Now that Spring Break is over, the market has picked back up. While we expected most of January and all of February to be busier than it ended up being, Dallas will have a busy spring and early summer. As I’ve said before, if you’re looking to sell you want to get started now. As we approach the late summer and fall, election hysteria will sink in and slow things considerably. That said, look for interest rates to inexplicably drop in the 60-90 days before the election. Anyone who thinks the Federal Reserve is non-political should reconsider, and it favors whoever is in office at the time.
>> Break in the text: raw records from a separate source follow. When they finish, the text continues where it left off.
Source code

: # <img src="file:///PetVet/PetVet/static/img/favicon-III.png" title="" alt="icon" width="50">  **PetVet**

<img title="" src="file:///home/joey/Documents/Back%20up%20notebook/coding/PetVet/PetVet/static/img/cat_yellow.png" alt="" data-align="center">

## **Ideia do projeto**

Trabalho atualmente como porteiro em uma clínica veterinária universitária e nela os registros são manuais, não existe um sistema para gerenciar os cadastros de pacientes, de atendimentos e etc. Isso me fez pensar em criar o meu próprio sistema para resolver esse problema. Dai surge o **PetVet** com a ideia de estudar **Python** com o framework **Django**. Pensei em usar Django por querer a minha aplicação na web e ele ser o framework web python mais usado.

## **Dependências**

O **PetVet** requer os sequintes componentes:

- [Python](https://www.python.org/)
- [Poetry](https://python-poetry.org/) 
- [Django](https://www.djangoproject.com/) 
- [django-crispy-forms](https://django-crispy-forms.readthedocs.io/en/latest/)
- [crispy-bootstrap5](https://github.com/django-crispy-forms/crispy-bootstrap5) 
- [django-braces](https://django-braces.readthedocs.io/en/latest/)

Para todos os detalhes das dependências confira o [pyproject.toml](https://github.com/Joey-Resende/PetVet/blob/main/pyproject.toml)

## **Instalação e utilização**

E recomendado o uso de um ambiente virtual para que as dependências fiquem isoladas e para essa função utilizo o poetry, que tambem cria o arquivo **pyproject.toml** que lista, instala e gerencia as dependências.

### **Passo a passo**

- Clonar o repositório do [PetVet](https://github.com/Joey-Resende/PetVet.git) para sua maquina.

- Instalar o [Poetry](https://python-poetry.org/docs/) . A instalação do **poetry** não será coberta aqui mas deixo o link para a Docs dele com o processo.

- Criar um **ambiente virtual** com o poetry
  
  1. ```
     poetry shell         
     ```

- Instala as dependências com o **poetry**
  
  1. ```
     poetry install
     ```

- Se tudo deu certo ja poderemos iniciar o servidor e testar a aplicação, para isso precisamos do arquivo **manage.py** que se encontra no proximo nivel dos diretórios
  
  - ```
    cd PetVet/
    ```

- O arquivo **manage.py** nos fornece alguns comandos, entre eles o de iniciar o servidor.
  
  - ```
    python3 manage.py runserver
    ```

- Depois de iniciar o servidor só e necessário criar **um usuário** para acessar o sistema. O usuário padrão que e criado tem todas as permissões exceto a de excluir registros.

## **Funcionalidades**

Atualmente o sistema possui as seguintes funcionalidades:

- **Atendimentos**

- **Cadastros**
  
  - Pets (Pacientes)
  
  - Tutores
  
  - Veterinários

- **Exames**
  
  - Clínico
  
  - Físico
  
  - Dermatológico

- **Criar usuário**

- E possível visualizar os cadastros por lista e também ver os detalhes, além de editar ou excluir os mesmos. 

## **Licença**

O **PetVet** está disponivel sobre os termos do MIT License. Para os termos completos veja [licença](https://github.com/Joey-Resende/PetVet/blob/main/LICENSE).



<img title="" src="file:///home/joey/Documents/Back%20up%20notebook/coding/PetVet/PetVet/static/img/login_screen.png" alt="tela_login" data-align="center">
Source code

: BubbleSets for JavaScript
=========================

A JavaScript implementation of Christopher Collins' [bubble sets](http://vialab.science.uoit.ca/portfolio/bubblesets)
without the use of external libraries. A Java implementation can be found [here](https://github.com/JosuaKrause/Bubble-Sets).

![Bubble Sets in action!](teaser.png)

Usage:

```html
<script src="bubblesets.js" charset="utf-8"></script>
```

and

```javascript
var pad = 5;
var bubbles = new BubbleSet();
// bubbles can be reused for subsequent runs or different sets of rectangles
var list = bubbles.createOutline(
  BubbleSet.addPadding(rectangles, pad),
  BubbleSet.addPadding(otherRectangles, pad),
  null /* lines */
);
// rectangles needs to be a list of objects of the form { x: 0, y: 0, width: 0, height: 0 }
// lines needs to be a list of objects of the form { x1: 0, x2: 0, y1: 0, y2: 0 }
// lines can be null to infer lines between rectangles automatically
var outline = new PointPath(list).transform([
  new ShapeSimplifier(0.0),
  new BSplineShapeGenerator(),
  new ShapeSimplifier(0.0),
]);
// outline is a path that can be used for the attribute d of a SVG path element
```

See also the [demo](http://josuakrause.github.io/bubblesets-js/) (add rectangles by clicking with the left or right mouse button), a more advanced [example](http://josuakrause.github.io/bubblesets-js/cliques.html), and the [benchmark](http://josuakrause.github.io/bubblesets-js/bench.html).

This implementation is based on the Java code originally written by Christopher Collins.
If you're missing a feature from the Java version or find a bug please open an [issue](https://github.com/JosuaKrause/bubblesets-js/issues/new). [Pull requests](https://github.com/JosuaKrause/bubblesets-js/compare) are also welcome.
The big buzz around is the proposed settlement involving the National Association of Realtors. The media has gone all-out on hyperbole, and those I know who hate Realtors are suggesting for the 300th time I get a new job. Not to disappoint them, but in the short term the only change we’re expected to see in Texas is the commission offered to a buyers agent will no longer appear on MLS.
“But John, you confident yet introspective purveyor of fine properties,” I hear you ask, “CNN said this was, ‘the end of 6% commission’!” Well, dear reader, 6% was never written in stone. In fact, it is illegal for agents to say anything commission-related is standard. In addition, agents who conspire to maintain commission rates may be guilty of anti-trust violations.
Ultimately, Wall Street and big money are behind this assault on NAR (of which I am a member but not an ardent one), their goal being able to co-opt real estate and take control of a multi-billion dollar industry. It’s not enough for them to own all the homes in America, they want to control transactions as well.
The bottom line is if a buyer or seller sees value in an agent the advice they provide, they will be willing to pay for it. I would never try to wedge my services between a willing buyer and willing seller, but there is a reason real estate agents exist and we do a lot more than stick signs in yards and collect paychecks. Okay, maybe we did in 2021 and 2022, but certainly not now.